Aim of the exercise —
Although the data below holds other lines too, output only those from the line with "- **Dynamic max" up to and including the line with "- **Adaptive font", exactly as they appear.

Stored data entries
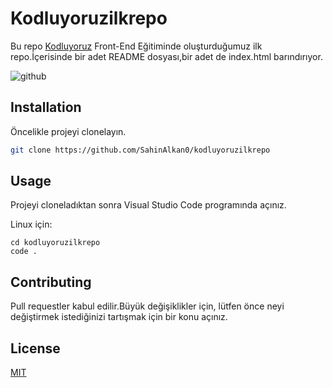 # Kodluyoruzilkrepo
 Bu repo [Kodluyoruz](https://www.kodluyoruz.org)  Front-End Eğitiminde oluşturduğumuz ilk repo.İçerisinde bir adet README dosyası,bir adet de index.html barındırıyor.

![github](github.png)

## Installation
Öncelikle projeyi clonelayın.
```bash
git clone https://github.com/SahinAlkan0/kodluyoruzilkrepo
```

## Usage
Projeyi cloneladıktan sonra Visual Studio Code programında açınız.

Linux için:
```linux
cd kodluyoruzilkrepo
code .
```

## Contributing
Pull requestler kabul edilir.Büyük değişiklikler için, lütfen önce neyi değiştirmek istediğinizi tartışmak için bir konu açınız.

## License
[MIT](https://choosealicense.com/licenses/mit/)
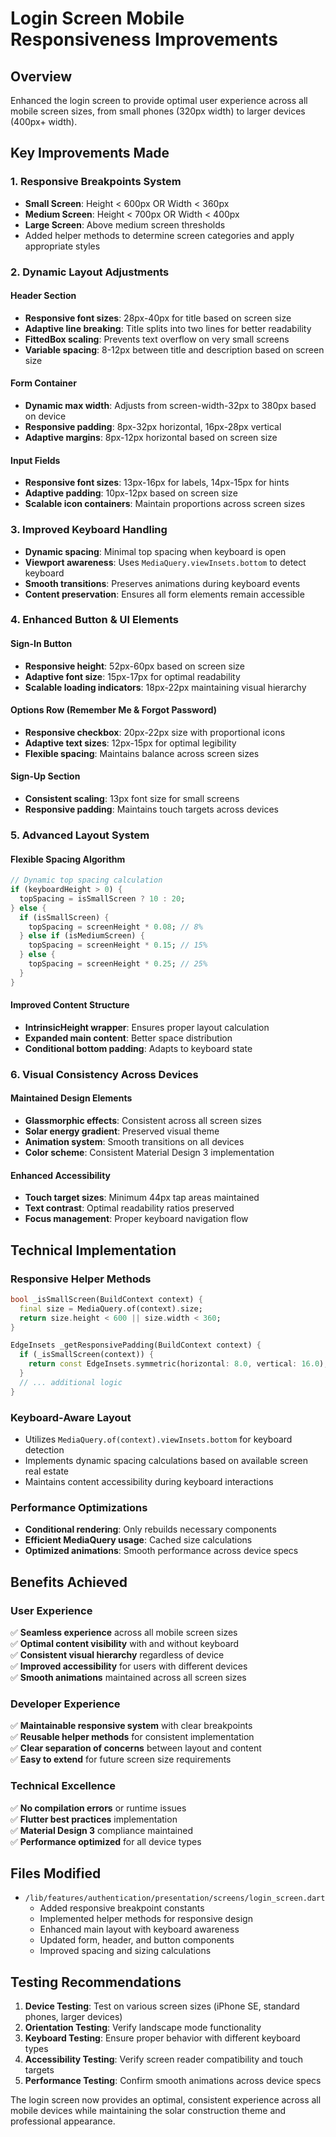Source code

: # Login Screen Mobile Responsiveness Improvements

## Overview
Enhanced the login screen to provide optimal user experience across all mobile screen sizes, from small phones (320px width) to larger devices (400px+ width).

## Key Improvements Made

### 1. Responsive Breakpoints System
- **Small Screen**: Height < 600px OR Width < 360px
- **Medium Screen**: Height < 700px OR Width < 400px  
- **Large Screen**: Above medium screen thresholds
- Added helper methods to determine screen categories and apply appropriate styles

### 2. Dynamic Layout Adjustments

#### Header Section
- **Responsive font sizes**: 28px-40px for title based on screen size
- **Adaptive line breaking**: Title splits into two lines for better readability
- **FittedBox scaling**: Prevents text overflow on very small screens
- **Variable spacing**: 8-12px between title and description based on screen size

#### Form Container
- **Dynamic max width**: Adjusts from screen-width-32px to 380px based on device
- **Responsive padding**: 8px-32px horizontal, 16px-28px vertical
- **Adaptive margins**: 8px-12px horizontal based on screen size

#### Input Fields
- **Responsive font sizes**: 13px-16px for labels, 14px-15px for hints
- **Adaptive padding**: 10px-12px based on screen size
- **Scalable icon containers**: Maintain proportions across screen sizes

### 3. Improved Keyboard Handling
- **Dynamic spacing**: Minimal top spacing when keyboard is open
- **Viewport awareness**: Uses `MediaQuery.viewInsets.bottom` to detect keyboard
- **Smooth transitions**: Preserves animations during keyboard events
- **Content preservation**: Ensures all form elements remain accessible

### 4. Enhanced Button & UI Elements

#### Sign-In Button
- **Responsive height**: 52px-60px based on screen size
- **Adaptive font size**: 15px-17px for optimal readability
- **Scalable loading indicators**: 18px-22px maintaining visual hierarchy

#### Options Row (Remember Me & Forgot Password)
- **Responsive checkbox**: 20px-22px size with proportional icons
- **Adaptive text sizes**: 12px-15px for optimal legibility
- **Flexible spacing**: Maintains balance across screen sizes

#### Sign-Up Section
- **Consistent scaling**: 13px font size for small screens
- **Responsive padding**: Maintains touch targets across devices

### 5. Advanced Layout System

#### Flexible Spacing Algorithm
```dart
// Dynamic top spacing calculation
if (keyboardHeight > 0) {
  topSpacing = isSmallScreen ? 10 : 20;
} else {
  if (isSmallScreen) {
    topSpacing = screenHeight * 0.08; // 8%
  } else if (isMediumScreen) {
    topSpacing = screenHeight * 0.15; // 15%
  } else {
    topSpacing = screenHeight * 0.25; // 25%
  }
}
```

#### Improved Content Structure
- **IntrinsicHeight wrapper**: Ensures proper layout calculation
- **Expanded main content**: Better space distribution
- **Conditional bottom padding**: Adapts to keyboard state

### 6. Visual Consistency Across Devices

#### Maintained Design Elements
- **Glassmorphic effects**: Consistent across all screen sizes
- **Solar energy gradient**: Preserved visual theme
- **Animation system**: Smooth transitions on all devices
- **Color scheme**: Consistent Material Design 3 implementation

#### Enhanced Accessibility
- **Touch target sizes**: Minimum 44px tap areas maintained
- **Text contrast**: Optimal readability ratios preserved
- **Focus management**: Proper keyboard navigation flow

## Technical Implementation

### Responsive Helper Methods
```dart
bool _isSmallScreen(BuildContext context) {
  final size = MediaQuery.of(context).size;
  return size.height < 600 || size.width < 360;
}

EdgeInsets _getResponsivePadding(BuildContext context) {
  if (_isSmallScreen(context)) {
    return const EdgeInsets.symmetric(horizontal: 8.0, vertical: 16.0);
  }
  // ... additional logic
}
```

### Keyboard-Aware Layout
- Utilizes `MediaQuery.of(context).viewInsets.bottom` for keyboard detection
- Implements dynamic spacing calculations based on available screen real estate
- Maintains content accessibility during keyboard interactions

### Performance Optimizations
- **Conditional rendering**: Only rebuilds necessary components
- **Efficient MediaQuery usage**: Cached size calculations
- **Optimized animations**: Smooth performance across device specs

## Benefits Achieved

### User Experience
✅ **Seamless experience** across all mobile screen sizes  
✅ **Optimal content visibility** with and without keyboard  
✅ **Consistent visual hierarchy** regardless of device  
✅ **Improved accessibility** for users with different devices  
✅ **Smooth animations** maintained across all screen sizes

### Developer Experience
✅ **Maintainable responsive system** with clear breakpoints  
✅ **Reusable helper methods** for consistent implementation  
✅ **Clear separation of concerns** between layout and content  
✅ **Easy to extend** for future screen size requirements

### Technical Excellence
✅ **No compilation errors** or runtime issues  
✅ **Flutter best practices** implementation  
✅ **Material Design 3** compliance maintained  
✅ **Performance optimized** for all device types

## Files Modified
- `/lib/features/authentication/presentation/screens/login_screen.dart`
  - Added responsive breakpoint constants
  - Implemented helper methods for responsive design
  - Enhanced main layout with keyboard awareness
  - Updated form, header, and button components
  - Improved spacing and sizing calculations

## Testing Recommendations
1. **Device Testing**: Test on various screen sizes (iPhone SE, standard phones, larger devices)
2. **Orientation Testing**: Verify landscape mode functionality
3. **Keyboard Testing**: Ensure proper behavior with different keyboard types
4. **Accessibility Testing**: Verify screen reader compatibility and touch targets
5. **Performance Testing**: Confirm smooth animations across device specs

The login screen now provides an optimal, consistent experience across all mobile devices while maintaining the solar construction theme and professional appearance.
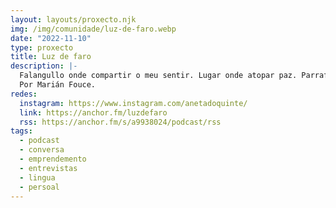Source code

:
 ```yaml
---
layout: layouts/proxecto.njk
img: /img/comunidade/luz-de-faro.webp
date: "2022-11-10"
type: proxecto
title: Luz de faro
description: |-
  Falangullo onde compartir o meu sentir. Lugar onde atopar paz. Parrafadas con mulleres faro.
  Por Marián Fouce.
redes:
  instagram: https://www.instagram.com/anetadoquinte/
  link: https://anchor.fm/luzdefaro
  rss: https://anchor.fm/s/a9938024/podcast/rss
tags:
  - podcast
  - conversa
  - emprendemento
  - entrevistas
  - lingua
  - persoal
---
```

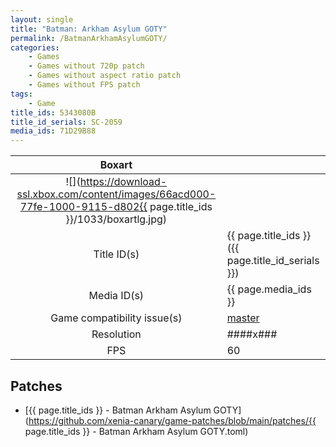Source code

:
 ```yaml
---
layout: single
title: "Batman: Arkham Asylum GOTY"
permalink: /BatmanArkhamAsylumGOTY/
categories:
    - Games
    - Games without 720p patch
    - Games without aspect ratio patch
    - Games without FPS patch
tags:
    - Game
title_ids: 5343080B
title_id_serials: SC-2059
media_ids: 71D29B88
---
```


| Boxart                      |                                                                                        |
| :----:                      | :-                                                                                     |
| ![](https://download-ssl.xbox.com/content/images/66acd000-77fe-1000-9115-d802{{ page.title_ids }}/1033/boxartlg.jpg) |
| Title ID(s)                 | {{ page.title_ids }} ({{ page.title_id_serials }})                                     |
| Media ID(s)                 | {{ page.media_ids }}                                                                   |
| Game compatibility issue(s) | [master](https://github.com/xenia-project/game-compatibility/issues/165)               |
| Resolution                  | ####x###                                                                               |
| FPS                         | 60                                                                                     |

## Patches
* [{{ page.title_ids }} - Batman Arkham Asylum GOTY](https://github.com/xenia-canary/game-patches/blob/main/patches/{{ page.title_ids }} - Batman Arkham Asylum GOTY.toml)

<!--This page was generated by a script. You can remove this comment once the page is verified to be free of mistakes.-->
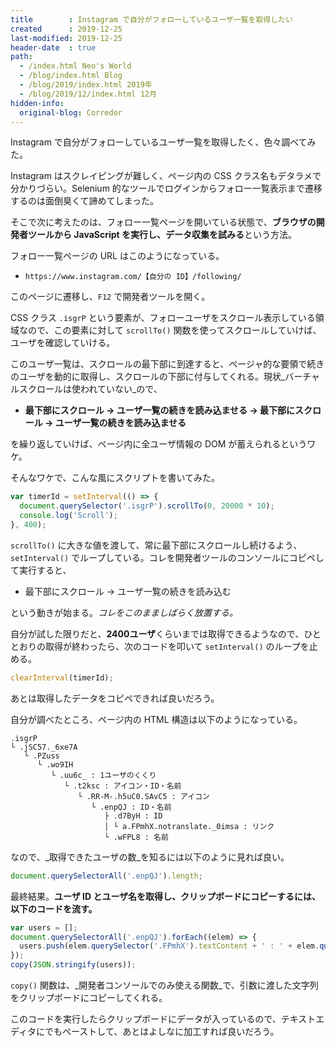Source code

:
 ```yaml
---
title        : Instagram で自分がフォローしているユーザ一覧を取得したい
created      : 2019-12-25
last-modified: 2019-12-25
header-date  : true
path:
  - /index.html Neo's World
  - /blog/index.html Blog
  - /blog/2019/index.html 2019年
  - /blog/2019/12/index.html 12月
hidden-info:
  original-blog: Corredor
---
```


Instagram で自分がフォローしているユーザ一覧を取得したく、色々調べてみた。

Instagram はスクレイピングが難しく、ページ内の CSS クラス名もデタラメで分かりづらい。Selenium 的なツールでログインからフォロー一覧表示まで遷移するのは面倒臭くて諦めてしまった。

そこで次に考えたのは、フォロー一覧ページを開いている状態で、**ブラウザの開発者ツールから JavaScript を実行し、データ収集を試みる**という方法。

フォロー一覧ページの URL はこのようになっている。

- `https://www.instagram.com/【自分の ID】/following/`

このページに遷移し、`F12` で開発者ツールを開く。

CSS クラス `.isgrP` という要素が、フォローユーザをスクロール表示している領域なので、この要素に対して `scrollTo()` 関数を使ってスクロールしていけば、ユーザを確認していける。

このユーザ一覧は、スクロールの最下部に到達すると、ページャ的な要領で続きのユーザを動的に取得し、スクロールの下部に付与してくれる。現状_バーチャルスクロールは使われていない_ので、

- **最下部にスクロール → ユーザ一覧の続きを読み込ませる → 最下部にスクロール → ユーザ一覧の続きを読み込ませる**

を繰り返していけば、ページ内に全ユーザ情報の DOM が蓄えられるというワケ。

そんなワケで、こんな風にスクリプトを書いてみた。

```javascript
var timerId = setInterval(() => {
  document.querySelector('.isgrP').scrollTo(0, 20000 * 10);
  console.log('Scroll');
}, 400);
```

`scrollTo()` に大きな値を渡して、常に最下部にスクロールし続けるよう、`setInterval()` でループしている。コレを開発者ツールのコンソールにコピペして実行すると、

- 最下部にスクロール → ユーザ一覧の続きを読み込む

という動きが始まる。_コレをこのまましばらく放置する。_

自分が試した限りだと、**2400ユーザ**くらいまでは取得できるようなので、ひととおりの取得が終わったら、次のコードを叩いて `setInterval()` のループを止める。

```javascript
clearInterval(timerId);
```

あとは取得したデータをコピペできれば良いだろう。

自分が調べたところ、ページ内の HTML 構造は以下のようになっている。

```
.isgrP
└ .jSC57._6xe7A
   └ .PZuss
      └ .wo9IH
         └ .uu6c_ : 1ユーザのくくり
            └ .t2ksc : アイコン・ID・名前
               └ .RR-M-.h5uC0.SAvC5 : アイコン
                  └ .enpQJ : ID・名前
                     ├ .d7ByH : ID
                     │ └ a.FPmhX.notranslate._0imsa : リンク
                     └ .wFPL8 : 名前
```

なので、_取得できたユーザの数_を知るには以下のように見れば良い。

```javascript
document.querySelectorAll('.enpQJ').length;
```

最終結果。**ユーザ ID とユーザ名を取得し、クリップボードにコピーするには、以下のコードを流す。**

```javascript
var users = [];
document.querySelectorAll('.enpQJ').forEach((elem) => {
  users.push(elem.querySelector('.FPmhX').textContent + ' : ' + elem.querySelector('.wFPL8').textContent);
});
copy(JSON.stringify(users));
```

`copy()` 関数は、_開発者コンソールでのみ使える関数_で、引数に渡した文字列をクリップボードにコピーしてくれる。

このコードを実行したらクリップボードにデータが入っているので、テキストエディタにでもペーストして、あとはよしなに加工すれば良いだろう。
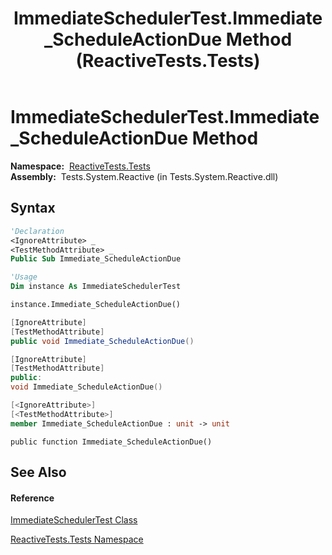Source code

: ﻿---
title: ImmediateSchedulerTest.Immediate_ScheduleActionDue Method  (ReactiveTests.Tests)
TOCTitle: Immediate_ScheduleActionDue Method
ms:assetid: M:ReactiveTests.Tests.ImmediateSchedulerTest.Immediate_ScheduleActionDue
ms:mtpsurl: https://msdn.microsoft.com/en-us/library/reactivetests.tests.immediateschedulertest.immediate_scheduleactiondue(v=VS.103)
ms:contentKeyID: 36620302
ms.date: 06/28/2011
mtps_version: v=VS.103
f1_keywords:
- ReactiveTests.Tests.ImmediateSchedulerTest.Immediate_ScheduleActionDue
dev_langs:
- CSharp
- JScript
- VB
- FSharp
- c++
---

# ImmediateSchedulerTest.Immediate\_ScheduleActionDue Method

**Namespace:**  [ReactiveTests.Tests](hh289046\(v=vs.103\).md)  
**Assembly:**  Tests.System.Reactive (in Tests.System.Reactive.dll)

## Syntax

``` vb
'Declaration
<IgnoreAttribute> _
<TestMethodAttribute> _
Public Sub Immediate_ScheduleActionDue
```

``` vb
'Usage
Dim instance As ImmediateSchedulerTest

instance.Immediate_ScheduleActionDue()
```

``` csharp
[IgnoreAttribute]
[TestMethodAttribute]
public void Immediate_ScheduleActionDue()
```

``` c++
[IgnoreAttribute]
[TestMethodAttribute]
public:
void Immediate_ScheduleActionDue()
```

``` fsharp
[<IgnoreAttribute>]
[<TestMethodAttribute>]
member Immediate_ScheduleActionDue : unit -> unit 
```

``` jscript
public function Immediate_ScheduleActionDue()
```

## See Also

#### Reference

[ImmediateSchedulerTest Class](hh315355\(v=vs.103\).md)

[ReactiveTests.Tests Namespace](hh289046\(v=vs.103\).md)

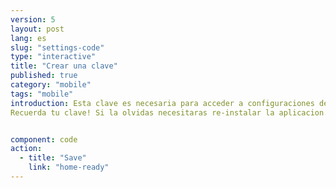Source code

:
 ```yaml
---
version: 5
layout: post
lang: es
slug: "settings-code"
type: "interactive"
title: "Crear una clave"
published: true
category: "mobile"
tags: "mobile"
introduction: Esta clave es necesaria para acceder a configuraciones de la aplicacion. No se necesita para enviar alerta a tus contactos en caso de emergencia.
Recuerda tu clave! Si la olvidas necesitaras re-instalar la aplicacion.


component: code
action:
  - title: "Save"
    link: "home-ready"
---
```

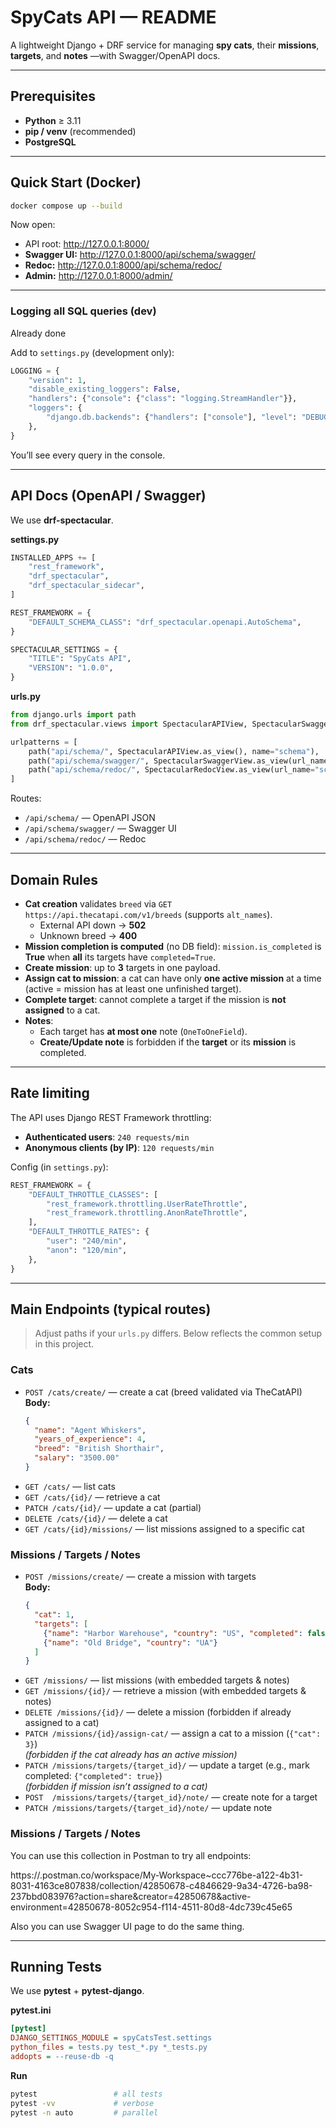 # SpyCats API — README

A lightweight Django + DRF service for managing **spy cats**, their **missions**, **targets**, and **notes** —with Swagger/OpenAPI docs.

---

## Prerequisites

- **Python** ≥ 3.11  
- **pip / venv** (recommended)  
- **PostgreSQL**

---

## Quick Start (Docker)

```bash
docker compose up --build
```

Now open:
- API root: http://127.0.0.1:8000/
- **Swagger UI:** http://127.0.0.1:8000/api/schema/swagger/
- **Redoc:** http://127.0.0.1:8000/api/schema/redoc/
- **Admin:** http://127.0.0.1:8000/admin/

---

### Logging all SQL queries (dev)

Already done

Add to `settings.py` (development only):

```python
LOGGING = {
    "version": 1,
    "disable_existing_loggers": False,
    "handlers": {"console": {"class": "logging.StreamHandler"}},
    "loggers": {
        "django.db.backends": {"handlers": ["console"], "level": "DEBUG"},
    },
}
```

You’ll see every query in the console.

---

## API Docs (OpenAPI / Swagger)

We use **drf-spectacular**.

**settings.py**

```python
INSTALLED_APPS += [
    "rest_framework",
    "drf_spectacular",
    "drf_spectacular_sidecar",
]

REST_FRAMEWORK = {
    "DEFAULT_SCHEMA_CLASS": "drf_spectacular.openapi.AutoSchema",
}

SPECTACULAR_SETTINGS = {
    "TITLE": "SpyCats API",
    "VERSION": "1.0.0",
}
```

**urls.py**

```python
from django.urls import path
from drf_spectacular.views import SpectacularAPIView, SpectacularSwaggerView, SpectacularRedocView

urlpatterns = [
    path("api/schema/", SpectacularAPIView.as_view(), name="schema"),
    path("api/schema/swagger/", SpectacularSwaggerView.as_view(url_name="schema"), name="swagger-ui"),
    path("api/schema/redoc/", SpectacularRedocView.as_view(url_name="schema"), name="redoc"),
]
```

Routes:
- `/api/schema/` — OpenAPI JSON
- `/api/schema/swagger/` — Swagger UI
- `/api/schema/redoc/` — Redoc

---

## Domain Rules

- **Cat creation** validates `breed` via `GET https://api.thecatapi.com/v1/breeds` (supports `alt_names`).
  - External API down → **502**
  - Unknown breed → **400**
- **Mission completion is computed** (no DB field): `mission.is_completed` is **True** when **all** its targets have `completed=True`.
- **Create mission**: up to **3** targets in one payload.
- **Assign cat to mission**: a cat can have only **one active mission** at a time (active = mission has at least one unfinished target).
- **Complete target**: cannot complete a target if the mission is **not assigned** to a cat.
- **Notes**:
  - Each target has **at most one** note (`OneToOneField`).
  - **Create/Update note** is forbidden if the **target** or its **mission** is completed.

---

## Rate limiting

The API uses Django REST Framework throttling:

- **Authenticated users**: `240 requests/min`
- **Anonymous clients (by IP)**: `120 requests/min`

Config (in `settings.py`):
```python
REST_FRAMEWORK = {
    "DEFAULT_THROTTLE_CLASSES": [
        "rest_framework.throttling.UserRateThrottle",
        "rest_framework.throttling.AnonRateThrottle",
    ],
    "DEFAULT_THROTTLE_RATES": {
        "user": "240/min",
        "anon": "120/min",
    },
}
```

---

## Main Endpoints (typical routes)

> Adjust paths if your `urls.py` differs. Below reflects the common setup in this project.

### Cats
- `POST /cats/create/` — create a cat (breed validated via TheCatAPI)
  **Body:**
  ```json
  {
    "name": "Agent Whiskers",
    "years_of_experience": 4,
    "breed": "British Shorthair",
    "salary": "3500.00"
  }
  ```
- `GET /cats/` — list cats  
- `GET /cats/{id}/` — retrieve a cat  
- `PATCH /cats/{id}/` — update a cat (partial)  
- `DELETE /cats/{id}/` — delete a cat  
- `GET /cats/{id}/missions/` — list missions assigned to a specific cat

### Missions / Targets / Notes
- `POST /missions/create/` — create a mission with targets  
  **Body:**
  ```json
  {
    "cat": 1,
    "targets": [
      {"name": "Harbor Warehouse", "country": "US", "completed": false},
      {"name": "Old Bridge", "country": "UA"}
    ]
  }
  ```
- `GET /missions/` — list missions (with embedded targets & notes)  
- `GET /missions/{id}/` — retrieve a mission (with embedded targets & notes)  
- `DELETE /missions/{id}/` — delete a mission (forbidden if already assigned to a cat)  
- `PATCH /missions/{id}/assign-cat/` — assign a cat to a mission (`{"cat": 3}`)  
  *(forbidden if the cat already has an active mission)*  
- `PATCH /missions/targets/{target_id}/` — update a target (e.g., mark completed: `{"completed": true}`)  
  *(forbidden if mission isn’t assigned to a cat)*  
- `POST  /missions/targets/{target_id}/note/` — create note for a target  
- `PATCH /missions/targets/{target_id}/note/` — update note

### Missions / Targets / Notes
You can use this collection in Postman to try all endpoints:

https://.postman.co/workspace/My-Workspace~ccc776be-a122-4b31-8031-4163ce807838/collection/42850678-c4846629-9a34-4726-ba98-237bbd083976?action=share&creator=42850678&active-environment=42850678-8052c954-f114-4511-80d8-4dc739c45e65

Also you can use Swagger UI page to do the same thing.

---

## Running Tests

We use **pytest** + **pytest-django**.

**pytest.ini**
```ini
[pytest]
DJANGO_SETTINGS_MODULE = spyCatsTest.settings
python_files = tests.py test_*.py *_tests.py
addopts = --reuse-db -q
```

**Run**
```bash
pytest                 # all tests
pytest -vv             # verbose
pytest -n auto         # parallel
```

Response area —
- **Dynamic max width**: Adjusts from screen-width-32px to 380px based on device
- **Responsive padding**: 8px-32px horizontal, 16px-28px vertical
- **Adaptive margins**: 8px-12px horizontal based on screen size

#### Input Fields
- **Responsive font sizes**: 13px-16px for labels, 14px-15px for hints
- **Adaptive padding**: 10px-12px based on screen size
- **Scalable icon containers**: Maintain proportions across screen sizes

### 3. Improved Keyboard Handling
- **Dynamic spacing**: Minimal top spacing when keyboard is open
- **Viewport awareness**: Uses `MediaQuery.viewInsets.bottom` to detect keyboard
- **Smooth transitions**: Preserves animations during keyboard events
- **Content preservation**: Ensures all form elements remain accessible

### 4. Enhanced Button & UI Elements

#### Sign-In Button
- **Responsive height**: 52px-60px based on screen size
- **Adaptive font size**: 15px-17px for optimal readability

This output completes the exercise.